Exercise details:
Only one stretch of the data below is wanted: the lines from the one with "[^346]: 127:3 El" through the one with "[^347]: 127:4 Para", repeated exactly.

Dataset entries
● ● ●

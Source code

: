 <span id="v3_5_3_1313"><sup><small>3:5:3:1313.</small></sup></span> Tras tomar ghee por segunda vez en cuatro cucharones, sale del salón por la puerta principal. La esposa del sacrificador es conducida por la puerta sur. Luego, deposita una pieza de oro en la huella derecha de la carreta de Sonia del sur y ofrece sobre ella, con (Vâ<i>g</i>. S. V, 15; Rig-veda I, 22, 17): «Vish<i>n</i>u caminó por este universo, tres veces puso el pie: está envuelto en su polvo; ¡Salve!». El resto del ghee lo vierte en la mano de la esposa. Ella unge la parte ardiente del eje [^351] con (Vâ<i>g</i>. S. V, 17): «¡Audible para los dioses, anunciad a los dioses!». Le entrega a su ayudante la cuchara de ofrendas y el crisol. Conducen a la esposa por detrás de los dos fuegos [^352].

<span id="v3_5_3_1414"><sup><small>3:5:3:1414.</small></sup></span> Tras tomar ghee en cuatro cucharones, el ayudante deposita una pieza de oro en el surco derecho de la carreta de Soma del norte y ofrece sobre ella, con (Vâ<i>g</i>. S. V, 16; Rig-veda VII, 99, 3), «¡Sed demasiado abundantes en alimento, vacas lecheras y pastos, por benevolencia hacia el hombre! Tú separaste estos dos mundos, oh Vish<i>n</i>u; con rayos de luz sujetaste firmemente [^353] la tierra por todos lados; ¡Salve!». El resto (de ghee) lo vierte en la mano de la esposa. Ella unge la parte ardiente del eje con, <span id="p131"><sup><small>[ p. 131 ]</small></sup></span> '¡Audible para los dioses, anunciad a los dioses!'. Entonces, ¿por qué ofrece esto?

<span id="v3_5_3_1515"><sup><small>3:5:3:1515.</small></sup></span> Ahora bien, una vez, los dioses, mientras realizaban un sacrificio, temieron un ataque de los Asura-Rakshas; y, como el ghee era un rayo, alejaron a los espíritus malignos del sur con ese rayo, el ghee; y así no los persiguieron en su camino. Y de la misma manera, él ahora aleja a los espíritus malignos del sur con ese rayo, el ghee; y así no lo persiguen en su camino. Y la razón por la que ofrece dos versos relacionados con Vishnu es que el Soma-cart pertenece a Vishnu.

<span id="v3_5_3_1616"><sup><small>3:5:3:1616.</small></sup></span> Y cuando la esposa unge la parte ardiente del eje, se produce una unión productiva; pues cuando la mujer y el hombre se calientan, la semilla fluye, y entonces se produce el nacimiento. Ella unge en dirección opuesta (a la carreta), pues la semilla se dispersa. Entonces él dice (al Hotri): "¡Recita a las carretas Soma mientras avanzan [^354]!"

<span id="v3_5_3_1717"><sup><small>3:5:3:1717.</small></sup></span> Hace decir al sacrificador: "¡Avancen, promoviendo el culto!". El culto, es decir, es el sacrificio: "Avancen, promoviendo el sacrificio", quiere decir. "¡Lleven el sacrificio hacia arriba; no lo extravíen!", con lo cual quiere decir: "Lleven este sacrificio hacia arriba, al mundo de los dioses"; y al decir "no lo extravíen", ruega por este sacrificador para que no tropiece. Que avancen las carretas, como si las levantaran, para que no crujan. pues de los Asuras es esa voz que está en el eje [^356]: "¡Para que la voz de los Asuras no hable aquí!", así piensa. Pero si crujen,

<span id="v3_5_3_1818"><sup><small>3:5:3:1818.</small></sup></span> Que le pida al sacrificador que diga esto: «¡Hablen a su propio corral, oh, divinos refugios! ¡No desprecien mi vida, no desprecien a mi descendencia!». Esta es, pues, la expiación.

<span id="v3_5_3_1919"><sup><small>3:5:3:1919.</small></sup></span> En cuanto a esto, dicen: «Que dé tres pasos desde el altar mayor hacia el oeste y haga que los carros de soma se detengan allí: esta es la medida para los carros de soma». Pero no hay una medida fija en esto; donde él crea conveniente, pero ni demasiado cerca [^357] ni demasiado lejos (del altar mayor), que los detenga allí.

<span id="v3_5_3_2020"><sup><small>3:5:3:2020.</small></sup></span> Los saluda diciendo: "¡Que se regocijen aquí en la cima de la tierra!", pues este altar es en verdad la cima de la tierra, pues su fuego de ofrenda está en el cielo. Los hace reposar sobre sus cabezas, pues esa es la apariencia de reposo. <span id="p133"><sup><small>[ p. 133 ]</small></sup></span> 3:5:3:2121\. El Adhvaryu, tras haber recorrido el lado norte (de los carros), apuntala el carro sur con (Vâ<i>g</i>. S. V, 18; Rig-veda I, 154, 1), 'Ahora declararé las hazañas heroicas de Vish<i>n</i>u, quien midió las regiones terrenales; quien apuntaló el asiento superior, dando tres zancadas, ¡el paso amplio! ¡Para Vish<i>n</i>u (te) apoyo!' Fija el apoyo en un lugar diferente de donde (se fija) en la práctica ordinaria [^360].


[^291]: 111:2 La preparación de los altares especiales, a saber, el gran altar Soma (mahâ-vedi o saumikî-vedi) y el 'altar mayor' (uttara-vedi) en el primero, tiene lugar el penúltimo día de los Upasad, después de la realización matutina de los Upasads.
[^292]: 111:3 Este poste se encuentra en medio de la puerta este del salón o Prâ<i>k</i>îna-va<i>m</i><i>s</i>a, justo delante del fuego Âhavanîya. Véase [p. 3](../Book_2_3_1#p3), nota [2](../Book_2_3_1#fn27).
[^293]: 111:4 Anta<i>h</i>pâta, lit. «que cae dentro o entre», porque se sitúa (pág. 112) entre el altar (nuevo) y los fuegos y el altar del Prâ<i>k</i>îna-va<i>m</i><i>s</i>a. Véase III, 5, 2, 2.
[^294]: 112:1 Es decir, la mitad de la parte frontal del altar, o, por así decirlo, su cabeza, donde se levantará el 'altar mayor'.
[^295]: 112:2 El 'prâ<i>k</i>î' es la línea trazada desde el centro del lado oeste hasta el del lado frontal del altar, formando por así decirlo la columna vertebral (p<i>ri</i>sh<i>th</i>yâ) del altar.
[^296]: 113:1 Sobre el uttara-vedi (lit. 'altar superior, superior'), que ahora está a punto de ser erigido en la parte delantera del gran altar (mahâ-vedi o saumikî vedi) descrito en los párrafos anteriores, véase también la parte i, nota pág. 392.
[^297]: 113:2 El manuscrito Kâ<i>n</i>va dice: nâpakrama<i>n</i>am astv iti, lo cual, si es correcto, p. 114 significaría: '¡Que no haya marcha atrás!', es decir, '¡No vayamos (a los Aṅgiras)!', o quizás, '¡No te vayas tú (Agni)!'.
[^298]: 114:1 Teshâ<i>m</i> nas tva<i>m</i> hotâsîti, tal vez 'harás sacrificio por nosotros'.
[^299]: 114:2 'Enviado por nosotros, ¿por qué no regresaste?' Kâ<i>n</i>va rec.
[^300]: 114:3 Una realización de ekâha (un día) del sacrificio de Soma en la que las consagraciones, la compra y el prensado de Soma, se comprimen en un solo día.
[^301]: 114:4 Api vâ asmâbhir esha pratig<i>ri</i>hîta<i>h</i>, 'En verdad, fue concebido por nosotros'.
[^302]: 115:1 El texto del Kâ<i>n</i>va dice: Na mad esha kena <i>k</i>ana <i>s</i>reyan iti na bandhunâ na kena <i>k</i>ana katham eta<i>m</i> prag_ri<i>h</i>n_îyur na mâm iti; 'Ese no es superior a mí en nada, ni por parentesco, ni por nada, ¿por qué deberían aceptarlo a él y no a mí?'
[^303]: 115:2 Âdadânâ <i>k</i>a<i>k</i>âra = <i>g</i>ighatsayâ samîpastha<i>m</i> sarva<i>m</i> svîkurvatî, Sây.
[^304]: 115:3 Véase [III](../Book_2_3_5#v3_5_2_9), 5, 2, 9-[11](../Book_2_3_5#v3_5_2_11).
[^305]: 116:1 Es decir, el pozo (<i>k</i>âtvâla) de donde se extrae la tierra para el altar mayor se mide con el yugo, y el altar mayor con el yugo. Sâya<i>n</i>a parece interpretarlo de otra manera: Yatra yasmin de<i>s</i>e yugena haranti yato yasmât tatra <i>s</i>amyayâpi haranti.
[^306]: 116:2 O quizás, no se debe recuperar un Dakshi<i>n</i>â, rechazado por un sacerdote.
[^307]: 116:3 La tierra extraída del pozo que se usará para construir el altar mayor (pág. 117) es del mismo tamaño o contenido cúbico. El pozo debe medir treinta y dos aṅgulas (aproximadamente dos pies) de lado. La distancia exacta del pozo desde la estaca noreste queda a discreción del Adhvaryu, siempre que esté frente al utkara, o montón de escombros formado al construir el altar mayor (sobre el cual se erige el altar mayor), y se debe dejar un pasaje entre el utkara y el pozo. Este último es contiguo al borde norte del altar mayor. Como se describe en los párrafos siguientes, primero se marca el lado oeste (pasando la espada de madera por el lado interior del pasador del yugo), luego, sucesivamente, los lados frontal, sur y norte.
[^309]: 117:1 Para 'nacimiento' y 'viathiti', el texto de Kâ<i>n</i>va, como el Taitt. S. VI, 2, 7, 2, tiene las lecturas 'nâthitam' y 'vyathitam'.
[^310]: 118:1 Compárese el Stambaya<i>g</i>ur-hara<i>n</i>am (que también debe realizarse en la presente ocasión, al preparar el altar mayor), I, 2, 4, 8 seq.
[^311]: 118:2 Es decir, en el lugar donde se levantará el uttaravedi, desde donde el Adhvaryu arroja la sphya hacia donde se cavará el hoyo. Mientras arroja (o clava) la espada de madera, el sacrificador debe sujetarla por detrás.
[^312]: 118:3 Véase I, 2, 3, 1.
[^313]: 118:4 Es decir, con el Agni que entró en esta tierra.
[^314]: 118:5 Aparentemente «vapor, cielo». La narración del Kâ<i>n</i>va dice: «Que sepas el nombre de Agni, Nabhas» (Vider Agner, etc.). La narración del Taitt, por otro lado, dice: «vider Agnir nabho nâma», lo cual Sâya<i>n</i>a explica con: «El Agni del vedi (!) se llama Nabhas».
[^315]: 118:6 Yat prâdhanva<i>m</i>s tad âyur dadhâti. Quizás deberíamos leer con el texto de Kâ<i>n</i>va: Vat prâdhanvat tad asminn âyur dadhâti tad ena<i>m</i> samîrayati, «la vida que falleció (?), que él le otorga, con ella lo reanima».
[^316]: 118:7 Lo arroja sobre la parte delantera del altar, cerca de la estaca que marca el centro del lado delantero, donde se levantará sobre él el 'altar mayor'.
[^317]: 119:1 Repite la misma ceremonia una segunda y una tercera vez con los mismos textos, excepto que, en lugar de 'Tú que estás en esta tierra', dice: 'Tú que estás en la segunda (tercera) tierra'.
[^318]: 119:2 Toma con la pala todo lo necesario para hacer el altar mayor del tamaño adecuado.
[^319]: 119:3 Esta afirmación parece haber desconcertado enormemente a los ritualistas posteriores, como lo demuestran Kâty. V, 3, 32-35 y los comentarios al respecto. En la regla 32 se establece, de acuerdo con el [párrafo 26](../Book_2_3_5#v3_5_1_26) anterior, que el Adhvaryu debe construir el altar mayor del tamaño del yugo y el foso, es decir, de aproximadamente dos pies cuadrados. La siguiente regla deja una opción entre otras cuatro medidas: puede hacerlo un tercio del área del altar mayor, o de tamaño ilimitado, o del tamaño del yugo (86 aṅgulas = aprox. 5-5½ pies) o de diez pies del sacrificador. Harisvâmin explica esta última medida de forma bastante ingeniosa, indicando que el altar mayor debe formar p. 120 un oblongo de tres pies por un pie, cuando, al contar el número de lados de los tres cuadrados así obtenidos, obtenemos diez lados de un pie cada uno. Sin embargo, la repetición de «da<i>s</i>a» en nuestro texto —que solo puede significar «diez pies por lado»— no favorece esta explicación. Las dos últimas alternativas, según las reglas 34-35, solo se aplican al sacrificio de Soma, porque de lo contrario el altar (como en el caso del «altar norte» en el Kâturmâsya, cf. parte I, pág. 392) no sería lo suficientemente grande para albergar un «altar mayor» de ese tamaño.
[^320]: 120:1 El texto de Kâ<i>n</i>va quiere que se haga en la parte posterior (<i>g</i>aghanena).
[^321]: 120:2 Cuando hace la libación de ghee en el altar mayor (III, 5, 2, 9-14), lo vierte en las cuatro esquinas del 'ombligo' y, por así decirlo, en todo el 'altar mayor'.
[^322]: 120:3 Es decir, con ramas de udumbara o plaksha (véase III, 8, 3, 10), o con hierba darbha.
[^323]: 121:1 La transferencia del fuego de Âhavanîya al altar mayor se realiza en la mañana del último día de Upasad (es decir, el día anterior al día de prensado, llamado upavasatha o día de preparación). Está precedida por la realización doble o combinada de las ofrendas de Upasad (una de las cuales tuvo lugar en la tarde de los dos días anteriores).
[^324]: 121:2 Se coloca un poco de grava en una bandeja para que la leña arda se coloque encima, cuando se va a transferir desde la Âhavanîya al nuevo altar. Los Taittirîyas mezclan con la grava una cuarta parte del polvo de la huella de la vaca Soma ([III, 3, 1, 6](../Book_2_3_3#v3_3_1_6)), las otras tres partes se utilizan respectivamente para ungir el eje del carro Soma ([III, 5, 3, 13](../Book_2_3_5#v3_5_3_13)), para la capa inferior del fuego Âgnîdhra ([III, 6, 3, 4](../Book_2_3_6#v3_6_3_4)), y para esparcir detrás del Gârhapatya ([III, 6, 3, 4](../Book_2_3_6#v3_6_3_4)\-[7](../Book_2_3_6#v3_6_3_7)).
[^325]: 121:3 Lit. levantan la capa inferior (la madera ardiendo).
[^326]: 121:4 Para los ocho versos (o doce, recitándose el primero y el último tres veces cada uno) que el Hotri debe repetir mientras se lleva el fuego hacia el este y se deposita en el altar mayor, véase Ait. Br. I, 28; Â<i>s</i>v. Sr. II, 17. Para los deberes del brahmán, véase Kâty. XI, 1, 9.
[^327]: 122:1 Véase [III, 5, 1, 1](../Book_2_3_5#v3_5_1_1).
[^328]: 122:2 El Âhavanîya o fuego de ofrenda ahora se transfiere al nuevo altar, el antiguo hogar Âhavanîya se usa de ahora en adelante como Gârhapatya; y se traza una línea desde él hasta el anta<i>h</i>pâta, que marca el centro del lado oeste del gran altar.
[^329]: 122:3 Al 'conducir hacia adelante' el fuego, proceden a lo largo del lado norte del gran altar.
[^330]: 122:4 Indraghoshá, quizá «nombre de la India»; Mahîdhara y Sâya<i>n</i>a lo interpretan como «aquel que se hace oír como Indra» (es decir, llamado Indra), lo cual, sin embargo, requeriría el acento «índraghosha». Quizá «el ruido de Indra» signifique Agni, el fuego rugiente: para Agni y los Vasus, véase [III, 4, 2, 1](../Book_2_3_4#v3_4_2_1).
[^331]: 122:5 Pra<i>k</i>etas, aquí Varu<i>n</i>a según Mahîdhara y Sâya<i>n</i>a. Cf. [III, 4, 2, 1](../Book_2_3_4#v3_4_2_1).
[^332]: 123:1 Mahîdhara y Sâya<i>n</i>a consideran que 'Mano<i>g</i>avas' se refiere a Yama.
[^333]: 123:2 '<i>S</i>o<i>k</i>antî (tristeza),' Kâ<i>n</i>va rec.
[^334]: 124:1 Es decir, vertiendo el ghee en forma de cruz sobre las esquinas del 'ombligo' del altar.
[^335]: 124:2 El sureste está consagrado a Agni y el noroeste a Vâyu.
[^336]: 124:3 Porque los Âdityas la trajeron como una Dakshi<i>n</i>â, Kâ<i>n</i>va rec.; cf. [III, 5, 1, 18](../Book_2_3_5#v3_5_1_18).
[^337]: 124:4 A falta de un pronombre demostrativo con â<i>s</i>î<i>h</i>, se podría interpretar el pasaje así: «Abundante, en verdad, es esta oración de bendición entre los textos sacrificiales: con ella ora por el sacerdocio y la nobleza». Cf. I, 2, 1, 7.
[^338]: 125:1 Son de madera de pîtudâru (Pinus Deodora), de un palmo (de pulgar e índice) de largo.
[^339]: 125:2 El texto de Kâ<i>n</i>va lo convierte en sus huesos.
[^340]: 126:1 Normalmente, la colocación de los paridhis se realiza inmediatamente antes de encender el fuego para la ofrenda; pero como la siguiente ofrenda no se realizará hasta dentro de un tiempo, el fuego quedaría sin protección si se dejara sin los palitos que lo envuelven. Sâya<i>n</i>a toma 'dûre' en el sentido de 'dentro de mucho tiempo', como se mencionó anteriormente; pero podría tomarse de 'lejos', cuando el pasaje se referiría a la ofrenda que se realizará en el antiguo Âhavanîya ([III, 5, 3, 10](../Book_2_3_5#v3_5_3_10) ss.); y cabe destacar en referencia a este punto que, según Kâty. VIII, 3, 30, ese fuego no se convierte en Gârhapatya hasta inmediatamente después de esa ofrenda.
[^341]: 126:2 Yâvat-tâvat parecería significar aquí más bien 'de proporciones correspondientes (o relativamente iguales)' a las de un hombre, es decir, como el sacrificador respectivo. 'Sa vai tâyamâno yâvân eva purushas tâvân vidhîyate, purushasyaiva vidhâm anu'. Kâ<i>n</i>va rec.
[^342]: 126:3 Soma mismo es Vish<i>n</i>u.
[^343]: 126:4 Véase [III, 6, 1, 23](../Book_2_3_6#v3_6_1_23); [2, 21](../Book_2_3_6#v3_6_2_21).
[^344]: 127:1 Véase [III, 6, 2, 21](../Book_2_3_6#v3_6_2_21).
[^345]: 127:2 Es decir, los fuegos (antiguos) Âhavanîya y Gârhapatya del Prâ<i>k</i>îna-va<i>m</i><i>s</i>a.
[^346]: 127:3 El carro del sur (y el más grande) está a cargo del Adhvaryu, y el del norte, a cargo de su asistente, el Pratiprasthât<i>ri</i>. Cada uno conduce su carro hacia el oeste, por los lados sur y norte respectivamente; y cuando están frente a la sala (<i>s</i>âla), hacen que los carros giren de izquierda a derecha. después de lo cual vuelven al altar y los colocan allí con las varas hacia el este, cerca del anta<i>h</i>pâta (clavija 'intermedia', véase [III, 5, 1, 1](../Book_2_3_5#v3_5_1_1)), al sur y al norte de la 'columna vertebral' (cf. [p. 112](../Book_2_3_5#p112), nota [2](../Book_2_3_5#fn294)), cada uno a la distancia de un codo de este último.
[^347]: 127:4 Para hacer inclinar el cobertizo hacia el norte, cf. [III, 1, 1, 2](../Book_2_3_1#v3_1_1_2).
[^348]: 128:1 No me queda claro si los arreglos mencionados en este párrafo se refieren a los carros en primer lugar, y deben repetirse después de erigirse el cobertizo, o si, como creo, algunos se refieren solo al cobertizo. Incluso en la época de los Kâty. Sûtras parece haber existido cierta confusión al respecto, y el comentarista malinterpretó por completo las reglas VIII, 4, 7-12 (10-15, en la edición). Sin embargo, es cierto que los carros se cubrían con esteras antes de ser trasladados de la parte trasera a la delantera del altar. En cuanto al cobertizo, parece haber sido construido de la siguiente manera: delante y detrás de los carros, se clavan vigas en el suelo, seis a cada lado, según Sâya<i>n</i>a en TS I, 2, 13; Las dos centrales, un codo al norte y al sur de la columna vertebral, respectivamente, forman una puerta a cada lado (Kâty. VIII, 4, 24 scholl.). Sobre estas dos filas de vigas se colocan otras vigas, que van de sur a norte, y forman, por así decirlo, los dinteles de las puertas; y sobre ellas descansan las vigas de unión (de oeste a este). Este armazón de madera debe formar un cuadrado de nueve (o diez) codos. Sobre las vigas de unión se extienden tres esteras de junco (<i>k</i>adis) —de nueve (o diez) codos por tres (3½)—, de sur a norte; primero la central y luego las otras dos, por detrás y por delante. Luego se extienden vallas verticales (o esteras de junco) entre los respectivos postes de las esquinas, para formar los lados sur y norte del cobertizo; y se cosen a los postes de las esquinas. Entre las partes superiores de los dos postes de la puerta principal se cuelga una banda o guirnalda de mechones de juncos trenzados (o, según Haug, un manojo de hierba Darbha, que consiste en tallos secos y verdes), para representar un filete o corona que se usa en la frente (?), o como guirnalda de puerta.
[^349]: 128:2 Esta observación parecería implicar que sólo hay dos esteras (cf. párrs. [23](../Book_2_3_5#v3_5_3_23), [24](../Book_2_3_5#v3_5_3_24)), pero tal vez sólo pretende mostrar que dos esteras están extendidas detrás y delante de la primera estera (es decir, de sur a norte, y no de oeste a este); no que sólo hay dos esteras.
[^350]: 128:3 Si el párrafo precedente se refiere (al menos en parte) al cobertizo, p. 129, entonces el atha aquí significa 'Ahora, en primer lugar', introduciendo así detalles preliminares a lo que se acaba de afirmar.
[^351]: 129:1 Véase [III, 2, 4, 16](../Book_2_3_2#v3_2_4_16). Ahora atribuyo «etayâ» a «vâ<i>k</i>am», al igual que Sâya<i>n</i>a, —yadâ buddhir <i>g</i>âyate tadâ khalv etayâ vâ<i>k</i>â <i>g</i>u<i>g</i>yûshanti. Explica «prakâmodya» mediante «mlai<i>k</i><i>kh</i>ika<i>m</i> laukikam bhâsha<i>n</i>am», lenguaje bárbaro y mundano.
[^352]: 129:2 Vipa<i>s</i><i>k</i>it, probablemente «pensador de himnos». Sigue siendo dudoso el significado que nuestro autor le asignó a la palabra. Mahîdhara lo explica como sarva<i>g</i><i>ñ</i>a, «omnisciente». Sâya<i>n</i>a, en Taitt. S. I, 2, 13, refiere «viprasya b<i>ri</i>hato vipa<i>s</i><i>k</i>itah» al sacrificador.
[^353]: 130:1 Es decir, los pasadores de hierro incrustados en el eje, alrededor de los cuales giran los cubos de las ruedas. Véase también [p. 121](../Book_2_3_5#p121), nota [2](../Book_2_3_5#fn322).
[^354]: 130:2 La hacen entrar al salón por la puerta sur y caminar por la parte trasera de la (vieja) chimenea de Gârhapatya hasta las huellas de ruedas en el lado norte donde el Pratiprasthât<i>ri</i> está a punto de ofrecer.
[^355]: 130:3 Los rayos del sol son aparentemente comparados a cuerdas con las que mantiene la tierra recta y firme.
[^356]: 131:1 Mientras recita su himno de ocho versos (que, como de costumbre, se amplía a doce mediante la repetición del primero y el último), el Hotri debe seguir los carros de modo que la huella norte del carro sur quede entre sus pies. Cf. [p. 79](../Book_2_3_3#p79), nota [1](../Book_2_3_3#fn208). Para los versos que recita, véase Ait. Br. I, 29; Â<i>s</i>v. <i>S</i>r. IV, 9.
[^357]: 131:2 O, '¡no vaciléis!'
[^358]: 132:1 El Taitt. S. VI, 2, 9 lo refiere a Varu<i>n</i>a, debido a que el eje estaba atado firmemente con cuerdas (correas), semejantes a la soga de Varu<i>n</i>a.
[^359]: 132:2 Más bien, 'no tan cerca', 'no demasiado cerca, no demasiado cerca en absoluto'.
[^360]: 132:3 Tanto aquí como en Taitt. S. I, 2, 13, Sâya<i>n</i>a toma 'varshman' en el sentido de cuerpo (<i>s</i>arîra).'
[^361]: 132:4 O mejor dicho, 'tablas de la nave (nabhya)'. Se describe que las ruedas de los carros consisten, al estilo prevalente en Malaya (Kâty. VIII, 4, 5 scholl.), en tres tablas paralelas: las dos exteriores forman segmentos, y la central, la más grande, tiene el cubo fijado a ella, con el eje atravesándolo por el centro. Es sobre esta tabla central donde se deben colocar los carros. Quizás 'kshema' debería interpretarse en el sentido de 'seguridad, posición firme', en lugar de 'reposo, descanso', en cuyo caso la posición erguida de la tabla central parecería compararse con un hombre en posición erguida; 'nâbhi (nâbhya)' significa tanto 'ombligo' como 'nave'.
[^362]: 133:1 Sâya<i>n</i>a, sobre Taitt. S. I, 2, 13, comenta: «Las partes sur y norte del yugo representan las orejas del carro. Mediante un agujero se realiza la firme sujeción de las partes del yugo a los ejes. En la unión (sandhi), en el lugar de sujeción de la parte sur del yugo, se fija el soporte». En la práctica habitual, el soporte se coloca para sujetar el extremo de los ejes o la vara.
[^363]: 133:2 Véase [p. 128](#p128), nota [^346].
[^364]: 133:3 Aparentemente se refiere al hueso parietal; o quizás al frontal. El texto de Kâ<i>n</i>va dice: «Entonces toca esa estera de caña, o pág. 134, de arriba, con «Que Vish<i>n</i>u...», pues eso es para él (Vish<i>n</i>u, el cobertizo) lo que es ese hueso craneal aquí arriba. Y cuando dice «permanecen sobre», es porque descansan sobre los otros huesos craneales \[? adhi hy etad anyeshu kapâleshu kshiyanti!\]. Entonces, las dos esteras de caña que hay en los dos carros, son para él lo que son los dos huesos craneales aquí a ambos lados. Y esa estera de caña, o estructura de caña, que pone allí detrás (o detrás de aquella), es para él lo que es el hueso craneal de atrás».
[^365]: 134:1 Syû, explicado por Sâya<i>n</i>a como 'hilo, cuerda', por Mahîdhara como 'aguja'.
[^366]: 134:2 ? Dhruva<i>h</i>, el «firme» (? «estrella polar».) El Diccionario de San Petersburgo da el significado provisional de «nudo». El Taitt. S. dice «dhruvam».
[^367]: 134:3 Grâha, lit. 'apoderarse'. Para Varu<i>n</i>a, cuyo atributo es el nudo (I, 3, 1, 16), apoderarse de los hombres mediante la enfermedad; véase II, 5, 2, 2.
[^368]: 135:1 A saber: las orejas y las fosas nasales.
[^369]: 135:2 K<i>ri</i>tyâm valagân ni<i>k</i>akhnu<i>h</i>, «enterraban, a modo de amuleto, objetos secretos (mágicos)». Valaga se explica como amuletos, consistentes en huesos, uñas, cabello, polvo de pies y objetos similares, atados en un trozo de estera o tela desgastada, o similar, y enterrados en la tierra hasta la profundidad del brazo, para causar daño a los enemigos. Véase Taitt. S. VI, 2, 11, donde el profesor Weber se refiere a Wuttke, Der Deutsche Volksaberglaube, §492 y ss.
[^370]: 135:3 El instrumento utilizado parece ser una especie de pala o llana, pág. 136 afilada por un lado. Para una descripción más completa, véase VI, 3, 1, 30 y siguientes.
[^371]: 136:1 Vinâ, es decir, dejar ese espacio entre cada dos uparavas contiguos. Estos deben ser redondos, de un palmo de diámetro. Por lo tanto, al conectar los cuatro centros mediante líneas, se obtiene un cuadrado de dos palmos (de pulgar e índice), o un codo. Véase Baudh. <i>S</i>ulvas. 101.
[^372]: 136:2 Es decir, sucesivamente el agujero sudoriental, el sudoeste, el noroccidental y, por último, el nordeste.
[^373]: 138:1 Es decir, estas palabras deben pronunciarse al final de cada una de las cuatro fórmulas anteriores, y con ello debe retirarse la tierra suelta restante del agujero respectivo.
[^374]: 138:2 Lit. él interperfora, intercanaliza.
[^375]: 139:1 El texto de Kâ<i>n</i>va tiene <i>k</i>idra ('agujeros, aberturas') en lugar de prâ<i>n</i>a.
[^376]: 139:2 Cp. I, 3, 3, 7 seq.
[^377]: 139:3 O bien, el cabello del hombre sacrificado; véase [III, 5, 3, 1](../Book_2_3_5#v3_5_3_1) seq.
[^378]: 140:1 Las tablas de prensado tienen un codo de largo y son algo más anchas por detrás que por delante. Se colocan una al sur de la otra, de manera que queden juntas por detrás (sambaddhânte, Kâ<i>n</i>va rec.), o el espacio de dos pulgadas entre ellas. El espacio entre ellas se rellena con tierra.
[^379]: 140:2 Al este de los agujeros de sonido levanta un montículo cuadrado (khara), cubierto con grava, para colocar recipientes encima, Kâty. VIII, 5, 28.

● ● ●

Exercise output:
[^346]: 127:3 El carro del sur (y el más grande) está a cargo del Adhvaryu, y el del norte, a cargo de su asistente, el Pratiprasthât<i>ri</i>. Cada uno conduce su carro hacia el oeste, por los lados sur y norte respectivamente; y cuando están frente a la sala (<i>s</i>âla), hacen que los carros giren de izquierda a derecha. después de lo cual vuelven al altar y los colocan allí con las varas hacia el este, cerca del anta<i>h</i>pâta (clavija 'intermedia', véase [III, 5, 1, 1](../Book_2_3_5#v3_5_1_1)), al sur y al norte de la 'columna vertebral' (cf. [p. 112](../Book_2_3_5#p112), nota [2](../Book_2_3_5#fn294)), cada uno a la distancia de un codo de este último.
[^347]: 127:4 Para hacer inclinar el cobertizo hacia el norte, cf. [III, 1, 1, 2](../Book_2_3_1#v3_1_1_2).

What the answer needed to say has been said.